Mesmo porque Brian Auger está vivo, saudável, lúcido e sonhador, aos 82 anos. As histórias que o circundam são ótimas, e a melhor delas é esta aqui: ainda quando conduzia com a maravilhosa cantora Julie Driscoll a banda Trinity, uma rebelião sonora de jazz, R&B, folk e rock que explodia, claro, em psicodelia, seu telefone tocou e, do outro lado, estava Chas Chandler (os muito conhecedores de história do rock vão matar o suspense ao ler este nome, mas sigamos). Chas, produtor e baixista dos Animals, disse a Auger que tinha o guitarrista perfeito para sua banda, um rapaz negro que havia acabado de chegar de Nova York. Sim, era Jimi Hendrix, antes que Chas o ajudasse a formar a Jimi Hendrix Experience, com o baixista Noel Redding e o baterista Mitch Mitchell.
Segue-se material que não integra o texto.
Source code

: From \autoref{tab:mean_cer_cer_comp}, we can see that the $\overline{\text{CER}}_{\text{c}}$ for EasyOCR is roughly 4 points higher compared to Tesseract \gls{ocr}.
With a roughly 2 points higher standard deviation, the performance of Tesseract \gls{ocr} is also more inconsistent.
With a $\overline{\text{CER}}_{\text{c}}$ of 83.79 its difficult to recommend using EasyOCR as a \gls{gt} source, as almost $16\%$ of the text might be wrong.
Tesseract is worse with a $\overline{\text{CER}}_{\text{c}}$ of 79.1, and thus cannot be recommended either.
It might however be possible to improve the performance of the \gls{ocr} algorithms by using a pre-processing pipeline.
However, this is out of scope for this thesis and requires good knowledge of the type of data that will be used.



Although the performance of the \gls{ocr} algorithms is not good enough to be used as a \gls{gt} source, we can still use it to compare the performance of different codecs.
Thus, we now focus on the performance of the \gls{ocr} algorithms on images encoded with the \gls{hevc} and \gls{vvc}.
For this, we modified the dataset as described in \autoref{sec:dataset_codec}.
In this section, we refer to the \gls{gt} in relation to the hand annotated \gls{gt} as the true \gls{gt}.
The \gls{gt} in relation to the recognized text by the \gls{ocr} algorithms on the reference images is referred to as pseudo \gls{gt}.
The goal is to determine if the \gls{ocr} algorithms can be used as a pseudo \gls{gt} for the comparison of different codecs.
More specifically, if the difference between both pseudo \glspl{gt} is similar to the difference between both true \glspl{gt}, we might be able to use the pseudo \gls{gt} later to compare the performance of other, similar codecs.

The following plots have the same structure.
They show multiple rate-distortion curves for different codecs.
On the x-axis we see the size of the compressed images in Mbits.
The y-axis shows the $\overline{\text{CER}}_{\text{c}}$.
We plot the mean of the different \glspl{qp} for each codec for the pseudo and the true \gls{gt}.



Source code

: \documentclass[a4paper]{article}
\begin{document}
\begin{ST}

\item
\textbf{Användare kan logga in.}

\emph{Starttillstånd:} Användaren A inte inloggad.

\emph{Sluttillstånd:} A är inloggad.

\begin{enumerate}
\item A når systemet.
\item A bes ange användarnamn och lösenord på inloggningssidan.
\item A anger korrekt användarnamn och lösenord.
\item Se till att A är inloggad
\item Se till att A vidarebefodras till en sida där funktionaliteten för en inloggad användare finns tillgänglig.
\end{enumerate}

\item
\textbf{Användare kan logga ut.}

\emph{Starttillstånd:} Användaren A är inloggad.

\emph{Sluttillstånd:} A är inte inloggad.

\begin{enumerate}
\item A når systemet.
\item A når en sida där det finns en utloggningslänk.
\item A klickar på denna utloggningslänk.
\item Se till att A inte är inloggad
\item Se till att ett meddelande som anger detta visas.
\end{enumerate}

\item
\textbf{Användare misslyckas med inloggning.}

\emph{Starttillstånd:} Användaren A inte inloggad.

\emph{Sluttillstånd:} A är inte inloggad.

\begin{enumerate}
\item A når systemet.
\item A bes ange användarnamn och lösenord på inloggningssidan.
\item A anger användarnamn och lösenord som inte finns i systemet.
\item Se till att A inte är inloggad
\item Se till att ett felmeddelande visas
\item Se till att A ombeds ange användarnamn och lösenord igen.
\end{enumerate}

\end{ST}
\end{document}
Chas perguntou se eles, Auger e Hendrix, podiam se encontrar depois de uma apresentação do Trinity no pomposo club Cromwellian, e Auger respondeu: “Eu só posso decidir depois de conhecer o cara.” Semana passada, em uma entrevista para o The Guardian, Auger se lembrou do dia: “Bem, ele parecia um cara legal, bastante tímido, e se juntou a nós para o nosso segundo set. Como o Cromwellian era um dos poucos lugares onde você podia beber legalmente depois do expediente, estava cheio de músicos. Quando Jimi começou a tocar, rapaz, ele quase incendiou o clube e Eric Clapton ficou incrivelmente pálido!” Ótimo, mas e a resposta? Hendrix estava contratado? “Não”, respondeu Auger. “Eu recusei porque estava feliz com Julie como vocalista e Vic Briggs na guitarra.”
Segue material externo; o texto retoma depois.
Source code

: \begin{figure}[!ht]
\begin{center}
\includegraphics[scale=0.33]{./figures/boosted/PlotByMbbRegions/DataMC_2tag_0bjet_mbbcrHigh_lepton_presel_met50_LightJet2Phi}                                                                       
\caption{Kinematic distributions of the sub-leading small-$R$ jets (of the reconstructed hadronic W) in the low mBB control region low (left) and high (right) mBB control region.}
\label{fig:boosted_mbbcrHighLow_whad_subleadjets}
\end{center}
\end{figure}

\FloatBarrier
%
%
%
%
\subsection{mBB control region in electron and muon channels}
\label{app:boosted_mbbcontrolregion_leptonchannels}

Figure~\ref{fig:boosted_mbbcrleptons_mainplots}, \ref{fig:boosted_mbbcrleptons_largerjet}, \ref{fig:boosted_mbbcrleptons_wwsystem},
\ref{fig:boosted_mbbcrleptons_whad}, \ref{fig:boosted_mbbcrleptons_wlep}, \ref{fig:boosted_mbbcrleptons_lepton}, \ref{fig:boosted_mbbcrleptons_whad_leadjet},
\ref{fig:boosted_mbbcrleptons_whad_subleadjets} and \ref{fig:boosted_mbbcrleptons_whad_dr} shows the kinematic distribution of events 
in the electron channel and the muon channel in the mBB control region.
Mas Auger não pode ser reduzido ao “homem que disse não a Hendrix”, e o álbum que sai agora, Auger Incorporated , ajuda a redimi-lo. The Preacher e Poinciana o mostram em sua fase pré rock and roll e Hammond. Ele está ao piano, atacando ligeirezas do suingue e do bebop, sua real origem. Um registro bem precário de I Just Got Come o mostra com Rod Stewart no vocal, dos tempos em que eles formavam a banda Steampacket. São 26 faixas que seguem por encontros com Long John Baldry e Rod em Up Above My Head; a instrumental In & Out, do Trinity, irresistivelmente suingada em seu Hammond e na guitarra de Vic Briggs, que quase foi a de Jimi Hendrix; Total Eclipse, de uma fase seguinte com o grupo de fusion Oblivion Express, mais lisérgica (mesmo sendo Auger um careta assumido); e a viagem de Circles, do mesmo grupo, com a voz de sua filha, Savannah Auger.
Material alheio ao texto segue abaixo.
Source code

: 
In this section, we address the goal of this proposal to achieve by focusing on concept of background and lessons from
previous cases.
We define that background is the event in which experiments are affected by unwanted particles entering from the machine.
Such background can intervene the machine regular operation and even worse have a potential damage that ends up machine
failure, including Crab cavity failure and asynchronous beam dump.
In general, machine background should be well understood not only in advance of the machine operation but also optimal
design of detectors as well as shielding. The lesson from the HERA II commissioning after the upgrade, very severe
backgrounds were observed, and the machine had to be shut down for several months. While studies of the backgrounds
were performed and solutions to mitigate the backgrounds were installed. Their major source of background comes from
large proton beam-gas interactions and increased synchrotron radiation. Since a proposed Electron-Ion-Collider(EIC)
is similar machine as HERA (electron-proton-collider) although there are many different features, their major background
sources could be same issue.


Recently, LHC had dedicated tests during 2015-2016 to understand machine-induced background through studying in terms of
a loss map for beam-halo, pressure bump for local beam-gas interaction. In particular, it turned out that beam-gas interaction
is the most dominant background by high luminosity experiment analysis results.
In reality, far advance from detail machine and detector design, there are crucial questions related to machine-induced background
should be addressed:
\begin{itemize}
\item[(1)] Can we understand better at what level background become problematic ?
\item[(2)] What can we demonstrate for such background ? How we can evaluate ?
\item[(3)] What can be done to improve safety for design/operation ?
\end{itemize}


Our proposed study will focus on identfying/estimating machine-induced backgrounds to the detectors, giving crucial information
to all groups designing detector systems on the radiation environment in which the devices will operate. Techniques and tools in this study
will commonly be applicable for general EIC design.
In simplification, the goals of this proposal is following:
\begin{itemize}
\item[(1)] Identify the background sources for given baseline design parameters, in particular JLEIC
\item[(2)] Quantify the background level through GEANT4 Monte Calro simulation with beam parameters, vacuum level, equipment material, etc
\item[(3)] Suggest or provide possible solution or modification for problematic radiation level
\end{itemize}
A ficha técnica aponta ainda participações de Sonny Boy Williamson, Rod Stewart, Jimmy Page e Billy Cobham. Poderia ter mais. É de Auger o teclado que se ouve em For Your Love, dos Yardbirds, gravada em 1965, e, pelos anos seguintes ao declínio do rock clássico, ele viveria com dignidade. Auger excursionou com Eric Burdon, dos Animals, no início de 1990, e reativou o Oblivion Express em 2005, com a filhona Savannah nos vocais e o filho Karma Auger na bateria.
Dizer não a Hendrix, pensando bem, foi livramento. Hendrix teria engolido Brian Auger, aí sim, definitivamente. E Auger teria sido obrigado a abandonar a delicadeza que usou para criar sua soul music inglesa, sua psicodelia terrena e seu jazz rock envolvente mas jamais explosivo.